— Problem to solve —
Each record listed below is to be output exactly as written.

(Material for this exercise begins)

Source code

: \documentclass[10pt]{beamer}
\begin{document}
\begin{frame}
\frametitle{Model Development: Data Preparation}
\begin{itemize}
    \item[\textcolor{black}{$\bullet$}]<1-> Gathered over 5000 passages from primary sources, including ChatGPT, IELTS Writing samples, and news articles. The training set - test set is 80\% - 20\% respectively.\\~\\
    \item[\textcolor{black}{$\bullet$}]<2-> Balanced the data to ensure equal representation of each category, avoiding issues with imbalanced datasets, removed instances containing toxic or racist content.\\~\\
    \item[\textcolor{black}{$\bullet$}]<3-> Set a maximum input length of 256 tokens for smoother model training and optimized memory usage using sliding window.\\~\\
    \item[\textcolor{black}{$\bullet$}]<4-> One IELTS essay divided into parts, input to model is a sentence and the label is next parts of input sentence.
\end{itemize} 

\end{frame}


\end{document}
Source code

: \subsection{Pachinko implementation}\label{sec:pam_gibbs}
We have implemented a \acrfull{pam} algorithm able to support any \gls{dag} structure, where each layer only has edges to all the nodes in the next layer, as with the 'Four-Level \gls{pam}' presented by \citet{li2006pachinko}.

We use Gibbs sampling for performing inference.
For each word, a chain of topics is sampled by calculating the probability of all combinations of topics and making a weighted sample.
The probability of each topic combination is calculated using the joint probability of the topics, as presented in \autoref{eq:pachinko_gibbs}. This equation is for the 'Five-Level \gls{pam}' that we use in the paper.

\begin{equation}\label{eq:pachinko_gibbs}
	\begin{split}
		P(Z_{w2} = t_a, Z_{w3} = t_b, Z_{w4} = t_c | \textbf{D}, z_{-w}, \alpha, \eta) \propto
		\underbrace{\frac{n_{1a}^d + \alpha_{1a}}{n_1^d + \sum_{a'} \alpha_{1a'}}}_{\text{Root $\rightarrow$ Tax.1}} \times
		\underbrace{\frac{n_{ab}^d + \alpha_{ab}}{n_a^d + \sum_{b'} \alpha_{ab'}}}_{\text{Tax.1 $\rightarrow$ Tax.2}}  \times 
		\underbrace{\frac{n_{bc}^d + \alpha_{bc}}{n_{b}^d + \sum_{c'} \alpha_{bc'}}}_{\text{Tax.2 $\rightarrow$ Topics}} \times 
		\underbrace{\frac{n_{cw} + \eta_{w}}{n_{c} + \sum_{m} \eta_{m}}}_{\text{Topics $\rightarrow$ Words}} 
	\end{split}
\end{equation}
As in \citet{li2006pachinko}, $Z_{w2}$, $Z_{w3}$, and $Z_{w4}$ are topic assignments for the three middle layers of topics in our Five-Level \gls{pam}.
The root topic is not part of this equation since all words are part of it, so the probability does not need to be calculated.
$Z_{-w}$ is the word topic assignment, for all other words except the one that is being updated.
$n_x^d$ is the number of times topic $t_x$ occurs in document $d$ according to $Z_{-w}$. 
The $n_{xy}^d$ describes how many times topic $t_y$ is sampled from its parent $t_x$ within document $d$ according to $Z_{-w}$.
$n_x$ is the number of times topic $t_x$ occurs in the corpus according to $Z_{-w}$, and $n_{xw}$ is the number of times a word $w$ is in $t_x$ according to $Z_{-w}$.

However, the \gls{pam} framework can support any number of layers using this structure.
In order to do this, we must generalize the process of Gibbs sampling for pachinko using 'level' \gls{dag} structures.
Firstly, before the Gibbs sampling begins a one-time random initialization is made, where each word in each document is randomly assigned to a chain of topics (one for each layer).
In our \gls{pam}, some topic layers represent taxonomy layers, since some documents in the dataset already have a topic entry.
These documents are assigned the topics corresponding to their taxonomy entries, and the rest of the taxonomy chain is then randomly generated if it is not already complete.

(Material for this exercise ends)

— Worked solution —
Source code

: \documentclass[10pt]{beamer}
\begin{document}
\begin{frame}
\frametitle{Model Development: Data Preparation}
\begin{itemize}
    \item[\textcolor{black}{$\bullet$}]<1-> Gathered over 5000 passages from primary sources, including ChatGPT, IELTS Writing samples, and news articles. The training set - test set is 80\% - 20\% respectively.\\~\\
    \item[\textcolor{black}{$\bullet$}]<2-> Balanced the data to ensure equal representation of each category, avoiding issues with imbalanced datasets, removed instances containing toxic or racist content.\\~\\
    \item[\textcolor{black}{$\bullet$}]<3-> Set a maximum input length of 256 tokens for smoother model training and optimized memory usage using sliding window.\\~\\
    \item[\textcolor{black}{$\bullet$}]<4-> One IELTS essay divided into parts, input to model is a sentence and the label is next parts of input sentence.
\end{itemize} 

\end{frame}


\end{document}
Source code

: \subsection{Pachinko implementation}\label{sec:pam_gibbs}
We have implemented a \acrfull{pam} algorithm able to support any \gls{dag} structure, where each layer only has edges to all the nodes in the next layer, as with the 'Four-Level \gls{pam}' presented by \citet{li2006pachinko}.

We use Gibbs sampling for performing inference.
For each word, a chain of topics is sampled by calculating the probability of all combinations of topics and making a weighted sample.
The probability of each topic combination is calculated using the joint probability of the topics, as presented in \autoref{eq:pachinko_gibbs}. This equation is for the 'Five-Level \gls{pam}' that we use in the paper.

\begin{equation}\label{eq:pachinko_gibbs}
	\begin{split}
		P(Z_{w2} = t_a, Z_{w3} = t_b, Z_{w4} = t_c | \textbf{D}, z_{-w}, \alpha, \eta) \propto
		\underbrace{\frac{n_{1a}^d + \alpha_{1a}}{n_1^d + \sum_{a'} \alpha_{1a'}}}_{\text{Root $\rightarrow$ Tax.1}} \times
		\underbrace{\frac{n_{ab}^d + \alpha_{ab}}{n_a^d + \sum_{b'} \alpha_{ab'}}}_{\text{Tax.1 $\rightarrow$ Tax.2}}  \times 
		\underbrace{\frac{n_{bc}^d + \alpha_{bc}}{n_{b}^d + \sum_{c'} \alpha_{bc'}}}_{\text{Tax.2 $\rightarrow$ Topics}} \times 
		\underbrace{\frac{n_{cw} + \eta_{w}}{n_{c} + \sum_{m} \eta_{m}}}_{\text{Topics $\rightarrow$ Words}} 
	\end{split}
\end{equation}
As in \citet{li2006pachinko}, $Z_{w2}$, $Z_{w3}$, and $Z_{w4}$ are topic assignments for the three middle layers of topics in our Five-Level \gls{pam}.
The root topic is not part of this equation since all words are part of it, so the probability does not need to be calculated.
$Z_{-w}$ is the word topic assignment, for all other words except the one that is being updated.
$n_x^d$ is the number of times topic $t_x$ occurs in document $d$ according to $Z_{-w}$. 
The $n_{xy}^d$ describes how many times topic $t_y$ is sampled from its parent $t_x$ within document $d$ according to $Z_{-w}$.
$n_x$ is the number of times topic $t_x$ occurs in the corpus according to $Z_{-w}$, and $n_{xw}$ is the number of times a word $w$ is in $t_x$ according to $Z_{-w}$.

However, the \gls{pam} framework can support any number of layers using this structure.
In order to do this, we must generalize the process of Gibbs sampling for pachinko using 'level' \gls{dag} structures.
Firstly, before the Gibbs sampling begins a one-time random initialization is made, where each word in each document is randomly assigned to a chain of topics (one for each layer).
In our \gls{pam}, some topic layers represent taxonomy layers, since some documents in the dataset already have a topic entry.
These documents are assigned the topics corresponding to their taxonomy entries, and the rest of the taxonomy chain is then randomly generated if it is not already complete.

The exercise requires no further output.